El Malecón es esa larga y hermosa avenida que bordea La Habana a orillas del mar. Una terraza desde donde mirar el horizonte suspirando quién sabe por qué. Aquel diciembre de 1989 cuando estuve yo, la película que acababa de ver mandaba suspirar por los apagones de luz que dejaban a los cubanos atrapados en un ascensor destartalado diciendo, resignados, que “por si fuera poco, vivimos en una isla…” .
Ya entonces, y a pesar de los esfuerzos del socialismo de Fidel Castro, la crisis que se vivía era algo así como un secreto a voces. Ni bien salías del hotel, decenas de mulatos habaneros te brincaban disimulando pa’ cambiarte dólares o pa’ que les compres un par de zapatos. En la otra esquina, un muchacho corría con el sombrero robado a otro que gritaba su bronca socialista. Por la tarde, en la plaza frente al cine, hacíamos largas filas pa’ comprar un inolvidable helado Copelia. Fila aquí, fila más allá. No importaba. El Copelia merecía la espera. La gente allí parecía tener todo el tiempo del mundo. Y yo andaba de vacación. Así es que la siguiente fila, por la noche, era pa’ comprar un pedazo de pizza. Mínimamente cuarenta y cinco minutos con todos los ojos de aquellos cubanos clavados en mi mano derecha. Tenía yo una Heinekken que había comprado en el hotel. El socialismo en vivo y directo era para mí no sólo ajeno sino desconocido, sorprendente y finalmente, con aquella lata en mi mano, me avergonzaba (yo, no el socialismo). Las comidas fuera del hotel no estaban previstas en el paquete turístico, diseñado para evitar la miseria. Era el festival de cine. Un evento pa’ extranjeros, intelectuales, artistas y “progres” diríamos hoy.
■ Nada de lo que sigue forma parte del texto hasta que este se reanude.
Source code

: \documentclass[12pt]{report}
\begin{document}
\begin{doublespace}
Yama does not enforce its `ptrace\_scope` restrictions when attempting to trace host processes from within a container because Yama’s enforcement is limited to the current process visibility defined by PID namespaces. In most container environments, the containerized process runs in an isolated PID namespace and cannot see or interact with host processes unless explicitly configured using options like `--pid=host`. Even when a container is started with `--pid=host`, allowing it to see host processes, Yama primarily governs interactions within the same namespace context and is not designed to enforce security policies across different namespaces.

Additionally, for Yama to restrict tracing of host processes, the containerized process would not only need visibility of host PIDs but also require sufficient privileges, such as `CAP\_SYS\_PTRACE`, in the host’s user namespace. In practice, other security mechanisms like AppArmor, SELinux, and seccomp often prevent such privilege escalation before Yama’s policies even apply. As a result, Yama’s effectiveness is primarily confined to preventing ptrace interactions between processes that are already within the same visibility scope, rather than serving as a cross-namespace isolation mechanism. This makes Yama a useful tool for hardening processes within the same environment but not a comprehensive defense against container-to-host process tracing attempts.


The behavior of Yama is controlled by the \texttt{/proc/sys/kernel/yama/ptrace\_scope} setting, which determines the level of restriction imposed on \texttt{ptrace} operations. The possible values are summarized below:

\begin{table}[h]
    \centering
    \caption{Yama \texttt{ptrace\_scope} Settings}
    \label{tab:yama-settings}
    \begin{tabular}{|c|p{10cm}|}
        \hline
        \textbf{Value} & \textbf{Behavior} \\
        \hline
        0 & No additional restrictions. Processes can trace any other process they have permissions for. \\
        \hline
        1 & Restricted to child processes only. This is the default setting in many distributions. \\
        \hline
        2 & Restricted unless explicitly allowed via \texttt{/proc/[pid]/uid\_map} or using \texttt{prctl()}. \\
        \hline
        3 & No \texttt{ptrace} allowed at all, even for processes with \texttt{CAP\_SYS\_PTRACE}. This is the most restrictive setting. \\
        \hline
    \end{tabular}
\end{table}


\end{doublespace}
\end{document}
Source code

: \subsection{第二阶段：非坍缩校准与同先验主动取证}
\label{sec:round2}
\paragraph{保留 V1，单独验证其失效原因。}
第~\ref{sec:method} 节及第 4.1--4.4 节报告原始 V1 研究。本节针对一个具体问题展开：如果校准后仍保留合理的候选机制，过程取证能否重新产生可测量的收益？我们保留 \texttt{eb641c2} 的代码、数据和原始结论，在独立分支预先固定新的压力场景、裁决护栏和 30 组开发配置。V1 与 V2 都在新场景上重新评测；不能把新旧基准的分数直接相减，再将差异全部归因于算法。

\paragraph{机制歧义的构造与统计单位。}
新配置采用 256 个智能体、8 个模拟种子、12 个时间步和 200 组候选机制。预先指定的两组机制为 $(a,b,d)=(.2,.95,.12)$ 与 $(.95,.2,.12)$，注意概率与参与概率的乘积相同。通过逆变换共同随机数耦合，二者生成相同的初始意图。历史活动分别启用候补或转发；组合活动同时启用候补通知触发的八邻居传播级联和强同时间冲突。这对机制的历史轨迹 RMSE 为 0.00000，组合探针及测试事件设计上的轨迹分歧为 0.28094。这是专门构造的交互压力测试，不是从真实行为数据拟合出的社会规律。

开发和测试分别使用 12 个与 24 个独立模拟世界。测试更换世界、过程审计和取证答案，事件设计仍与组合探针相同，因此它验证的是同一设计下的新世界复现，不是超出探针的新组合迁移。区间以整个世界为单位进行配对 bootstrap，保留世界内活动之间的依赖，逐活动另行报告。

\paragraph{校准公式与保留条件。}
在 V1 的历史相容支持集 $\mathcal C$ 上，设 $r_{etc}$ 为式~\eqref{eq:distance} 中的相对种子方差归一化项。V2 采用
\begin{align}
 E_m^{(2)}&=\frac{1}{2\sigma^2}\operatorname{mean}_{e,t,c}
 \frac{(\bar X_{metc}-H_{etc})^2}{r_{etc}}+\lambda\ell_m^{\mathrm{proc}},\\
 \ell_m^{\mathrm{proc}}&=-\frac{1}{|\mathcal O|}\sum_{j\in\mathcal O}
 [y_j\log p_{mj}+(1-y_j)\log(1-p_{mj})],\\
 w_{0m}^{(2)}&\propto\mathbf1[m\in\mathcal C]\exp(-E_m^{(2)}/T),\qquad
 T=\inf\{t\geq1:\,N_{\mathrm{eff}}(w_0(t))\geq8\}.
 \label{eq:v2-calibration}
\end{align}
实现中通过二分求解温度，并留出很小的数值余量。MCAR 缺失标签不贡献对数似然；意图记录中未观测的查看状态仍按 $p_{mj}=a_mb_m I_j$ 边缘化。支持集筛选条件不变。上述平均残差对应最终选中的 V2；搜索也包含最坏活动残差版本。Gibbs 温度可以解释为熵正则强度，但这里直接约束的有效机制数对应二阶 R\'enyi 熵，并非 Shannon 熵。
El caso es que era ciertamente una burbuja privada. Fiestas exclusivas amenizadas por el mismísimo Silvio Rodríguez o el maestro Arturo Sandoval. En las puertas del baile, decenas de mujeres cubanas, maquilladas hasta la desesperación, buscaban marido. Un gringo que las saque de la Isla. Poco después, Arturo Sandoval se fue de gira pa’ Madrid y no volvió más.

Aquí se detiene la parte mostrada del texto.